Thai central bank surprises with rate cut, cites political tension

BANGKOK (REUTERS) - Thailand's central bank unexpectedly cut its benchmark interest rate by a quarter of a point to 2.25 per cent on Wednesday, saying political tension is affecting investor confidence and there's no sign of exports recovering.

The Bank of Thailand's Monetary Policy Committee (MPC) voted 6-1 for the surprise cut for the one-day repurchase rate , the first change since a 25 basis point cut in May. One member voted for no change.

All but one of 16 economists polled by Reuters had expected the MPC to leave the rate at 2.50 per cent. One economist predicted the quarter-point cut, due to weak third-quarter growth and the current political tensions.

As the MPC met, anti-government demonstrators were seeking to occupy more government buildings in their effort to oust Prime Minister Yingluck Shinawatra.

Rising political tension has hurt Thai financial markets as foreigners sell stocks and bonds, but there are few signs so far that the political tension is impacting the broader economy.

The Bank of Thailand said that growth in the third quarter was weaker than expected due to soft private and public spending, and an export recovery "has not gained traction."

"Looking ahead, there are higher downside risks to growth stemming from delay in government investment and fragile private confidence, which could be compounded by ongoing political situation," a central bank statement said.

The central bank cut its 2013 GDP growth estimate to 3 per cent from 3.7 per cent, and said growth next year would be around 4 per cent, down from the 4.8 per cent it projected last month.

Earlier on Wednesday, data showed Thai exports fell 0.7 per cent in October from a year before, worse than the median expectation of a Reuters poll for a 0.7 per cent rise.

In September, exports tumbled 7.1 per cent from a year earlier. Exports have been improving in some Asian economies, but not in Thailand, where they account for more than 60 per cent of GDP.

Southeast Asia's second-biggest economy after Indonesia grew 1.3 per cent in July-September from the previous three months, its first expansion in three quarters but below expectations for 1.7 per cent growth as exports sputtered and declines in household spending and business investment weighed.

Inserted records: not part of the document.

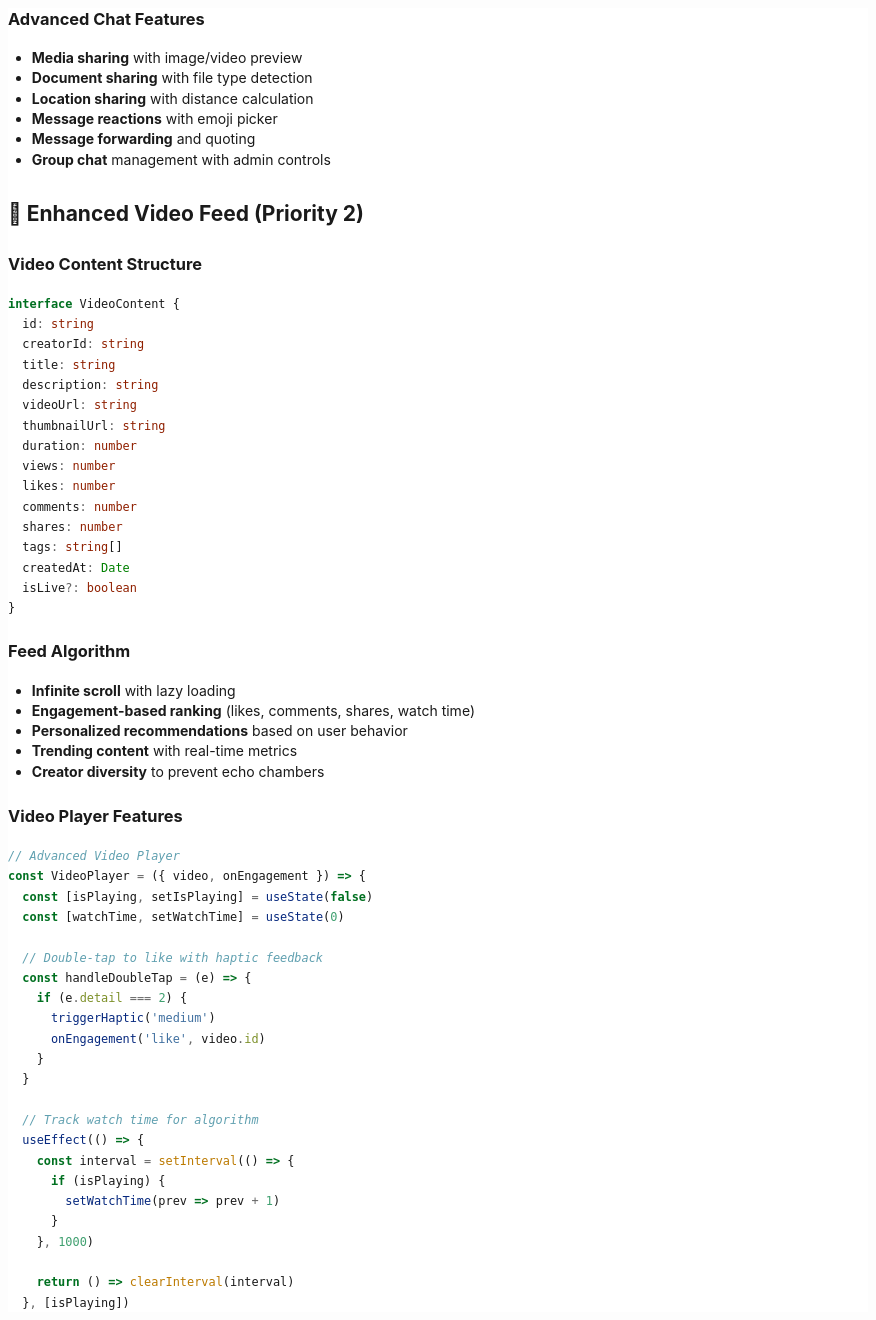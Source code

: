 ### Advanced Chat Features
- **Media sharing** with image/video preview
- **Document sharing** with file type detection
- **Location sharing** with distance calculation
- **Message reactions** with emoji picker
- **Message forwarding** and quoting
- **Group chat** management with admin controls

## 📱 Enhanced Video Feed (Priority 2)

### Video Content Structure
```typescript
interface VideoContent {
  id: string
  creatorId: string
  title: string
  description: string
  videoUrl: string
  thumbnailUrl: string
  duration: number
  views: number
  likes: number
  comments: number
  shares: number
  tags: string[]
  createdAt: Date
  isLive?: boolean
}
```

### Feed Algorithm
- **Infinite scroll** with lazy loading
- **Engagement-based ranking** (likes, comments, shares, watch time)
- **Personalized recommendations** based on user behavior
- **Trending content** with real-time metrics
- **Creator diversity** to prevent echo chambers

### Video Player Features
```typescript
// Advanced Video Player
const VideoPlayer = ({ video, onEngagement }) => {
  const [isPlaying, setIsPlaying] = useState(false)
  const [watchTime, setWatchTime] = useState(0)
  
  // Double-tap to like with haptic feedback
  const handleDoubleTap = (e) => {
    if (e.detail === 2) {
      triggerHaptic('medium')
      onEngagement('like', video.id)
    }
  }
  
  // Track watch time for algorithm
  useEffect(() => {
    const interval = setInterval(() => {
      if (isPlaying) {
        setWatchTime(prev => prev + 1)
      }
    }, 1000)
    
    return () => clearInterval(interval)
  }, [isPlaying])
```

The baht extended losses to 0.3 per cent after the surprise move, falling to 32.10 per dollar, its weakest since Sept 11. Before the central bank's decision, the Thai currency stood at 32.05, compared with Tuesday's close of 32.00.

In a statement on the political tension, ratings agency Fitch said on Wednesday it would take a "major impact on growth or investor confidence to trigger negative rating action - which Fitch does not expect to happen". In March, Fitch upgraded its sovereign rating for Thailand to BBB-plus, its third lowest investment grade rating.

The agency, which noted that a degree of political volatility is factored into its ratings, also said Thailand's growth fundamentals "have withstood recurrent political and external shocks relatively well... financial fundamentals have also remained resilient".

Fitch said it expects current disturbances to "dissipate" in the run-up to the King's Birthday holiday on Dec 5. Bouts of instability put pressure the sovereign credit profile to some degree, the agency said "but it remains difficult to conceive of an escalation in ongoing disturbances to a scale where they pose a clear and present danger to overall growth or financial stability". ING said it expects damage to the economy and markets "to be transitory", similar to much larger anti-government protests in March-May 2010.

The main economic contrast between now and 2010, ING said, is "back then the economy was on a solid footing as evident from a 10.6 percent y/y GDP growth in the first half of 2010, which prevented a significant damage to confidence. With the growth this year stuck in low single-digits, the escalation of tensions could result in a severe damage to confidence".